**WHAT TO DO**. Report every line in the listing that contains the string "zmiennych".

**RECORDS PROVIDED**.
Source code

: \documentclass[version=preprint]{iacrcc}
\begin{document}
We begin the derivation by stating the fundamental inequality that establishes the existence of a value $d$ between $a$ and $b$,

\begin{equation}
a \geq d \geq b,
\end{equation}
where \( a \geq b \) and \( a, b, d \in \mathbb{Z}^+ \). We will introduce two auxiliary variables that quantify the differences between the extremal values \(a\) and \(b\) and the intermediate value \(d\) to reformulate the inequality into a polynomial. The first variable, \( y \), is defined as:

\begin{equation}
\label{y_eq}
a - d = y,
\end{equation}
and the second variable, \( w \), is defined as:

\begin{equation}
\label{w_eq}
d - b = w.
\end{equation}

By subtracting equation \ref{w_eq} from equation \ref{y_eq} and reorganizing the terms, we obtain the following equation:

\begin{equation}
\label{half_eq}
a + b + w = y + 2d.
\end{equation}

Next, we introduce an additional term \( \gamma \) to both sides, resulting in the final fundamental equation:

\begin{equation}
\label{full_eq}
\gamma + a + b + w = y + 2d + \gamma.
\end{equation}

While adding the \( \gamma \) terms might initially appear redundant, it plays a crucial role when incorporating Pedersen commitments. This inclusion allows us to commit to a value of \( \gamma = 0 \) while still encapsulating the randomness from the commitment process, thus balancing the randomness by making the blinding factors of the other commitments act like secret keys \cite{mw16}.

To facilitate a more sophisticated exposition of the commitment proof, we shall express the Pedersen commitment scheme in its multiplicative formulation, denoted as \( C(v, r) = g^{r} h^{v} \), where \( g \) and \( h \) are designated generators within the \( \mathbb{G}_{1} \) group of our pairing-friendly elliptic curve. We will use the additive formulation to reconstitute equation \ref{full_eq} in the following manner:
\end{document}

---

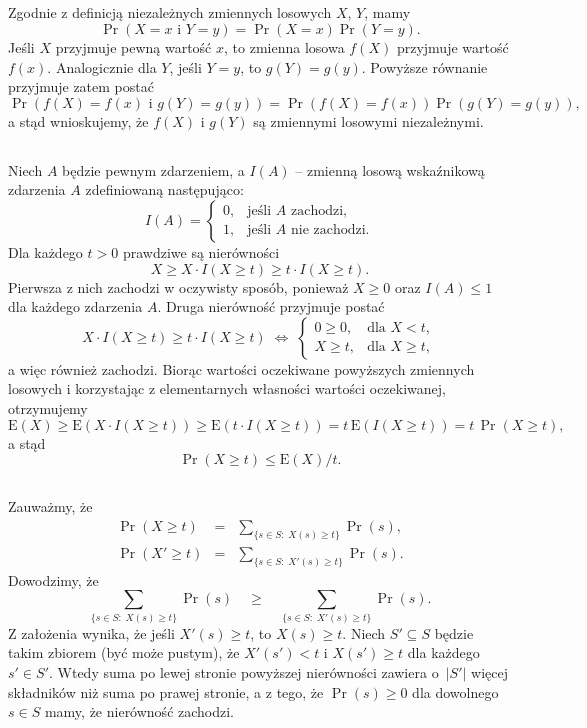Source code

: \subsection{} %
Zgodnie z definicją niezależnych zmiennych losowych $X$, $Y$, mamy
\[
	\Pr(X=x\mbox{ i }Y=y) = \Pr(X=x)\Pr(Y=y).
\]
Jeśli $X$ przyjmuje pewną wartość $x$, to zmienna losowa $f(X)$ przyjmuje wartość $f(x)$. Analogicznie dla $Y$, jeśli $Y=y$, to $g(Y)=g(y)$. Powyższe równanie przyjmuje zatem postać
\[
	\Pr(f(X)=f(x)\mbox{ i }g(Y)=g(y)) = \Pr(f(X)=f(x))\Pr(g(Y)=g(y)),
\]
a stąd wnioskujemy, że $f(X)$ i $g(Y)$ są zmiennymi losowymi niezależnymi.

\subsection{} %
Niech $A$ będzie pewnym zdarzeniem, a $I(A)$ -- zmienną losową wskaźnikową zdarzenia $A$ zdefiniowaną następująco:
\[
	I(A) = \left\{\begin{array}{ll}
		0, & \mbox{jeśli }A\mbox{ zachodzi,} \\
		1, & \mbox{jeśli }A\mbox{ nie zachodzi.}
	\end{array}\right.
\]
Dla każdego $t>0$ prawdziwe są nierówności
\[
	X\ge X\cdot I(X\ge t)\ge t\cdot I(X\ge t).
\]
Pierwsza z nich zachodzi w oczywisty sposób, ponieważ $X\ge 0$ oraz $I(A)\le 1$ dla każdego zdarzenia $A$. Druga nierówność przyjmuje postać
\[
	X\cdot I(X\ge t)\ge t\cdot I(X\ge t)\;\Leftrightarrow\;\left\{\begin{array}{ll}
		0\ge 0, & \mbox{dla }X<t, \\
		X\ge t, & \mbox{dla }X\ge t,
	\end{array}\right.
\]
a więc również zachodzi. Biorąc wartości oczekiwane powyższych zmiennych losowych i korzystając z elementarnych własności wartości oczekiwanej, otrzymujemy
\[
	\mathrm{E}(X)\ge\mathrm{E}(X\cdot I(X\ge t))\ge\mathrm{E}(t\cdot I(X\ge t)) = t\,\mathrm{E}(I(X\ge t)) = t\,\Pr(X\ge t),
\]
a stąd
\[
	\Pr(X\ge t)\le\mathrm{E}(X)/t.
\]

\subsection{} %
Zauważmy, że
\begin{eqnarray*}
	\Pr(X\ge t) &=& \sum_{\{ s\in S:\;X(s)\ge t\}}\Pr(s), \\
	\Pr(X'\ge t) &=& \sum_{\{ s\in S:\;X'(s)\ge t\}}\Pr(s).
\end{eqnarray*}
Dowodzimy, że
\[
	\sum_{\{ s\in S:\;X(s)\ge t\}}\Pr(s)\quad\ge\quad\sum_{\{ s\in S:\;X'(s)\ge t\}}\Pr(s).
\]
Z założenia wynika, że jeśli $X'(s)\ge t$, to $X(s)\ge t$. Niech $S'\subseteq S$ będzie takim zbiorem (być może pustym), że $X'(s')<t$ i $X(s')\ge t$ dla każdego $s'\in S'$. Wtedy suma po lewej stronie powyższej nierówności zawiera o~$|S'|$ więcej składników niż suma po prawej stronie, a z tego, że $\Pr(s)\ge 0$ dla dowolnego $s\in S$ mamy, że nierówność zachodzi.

==

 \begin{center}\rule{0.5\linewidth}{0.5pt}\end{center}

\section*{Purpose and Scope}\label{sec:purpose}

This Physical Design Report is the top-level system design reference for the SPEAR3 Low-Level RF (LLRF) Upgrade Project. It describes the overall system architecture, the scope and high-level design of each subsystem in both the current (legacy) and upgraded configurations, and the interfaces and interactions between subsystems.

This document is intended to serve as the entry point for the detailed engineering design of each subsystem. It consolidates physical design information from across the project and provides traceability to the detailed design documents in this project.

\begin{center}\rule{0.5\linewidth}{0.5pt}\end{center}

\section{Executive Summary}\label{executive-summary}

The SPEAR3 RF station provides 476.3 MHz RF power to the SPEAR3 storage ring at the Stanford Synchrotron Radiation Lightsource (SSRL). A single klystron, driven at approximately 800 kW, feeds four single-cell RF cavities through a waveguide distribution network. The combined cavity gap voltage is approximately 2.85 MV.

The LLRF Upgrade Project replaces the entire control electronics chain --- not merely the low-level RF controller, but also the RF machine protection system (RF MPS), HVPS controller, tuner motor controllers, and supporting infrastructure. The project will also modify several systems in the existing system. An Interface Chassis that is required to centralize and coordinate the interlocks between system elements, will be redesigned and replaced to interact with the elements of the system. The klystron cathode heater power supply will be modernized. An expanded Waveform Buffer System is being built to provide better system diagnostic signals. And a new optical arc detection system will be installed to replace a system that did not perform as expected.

**EXERCISE OUTPUT**.
Zgodnie z definicją niezależnych zmiennych losowych $X$, $Y$, mamy
a więc również zachodzi. Biorąc wartości oczekiwane powyższych zmiennych losowych i korzystając z elementarnych własności wartości oczekiwanej, otrzymujemy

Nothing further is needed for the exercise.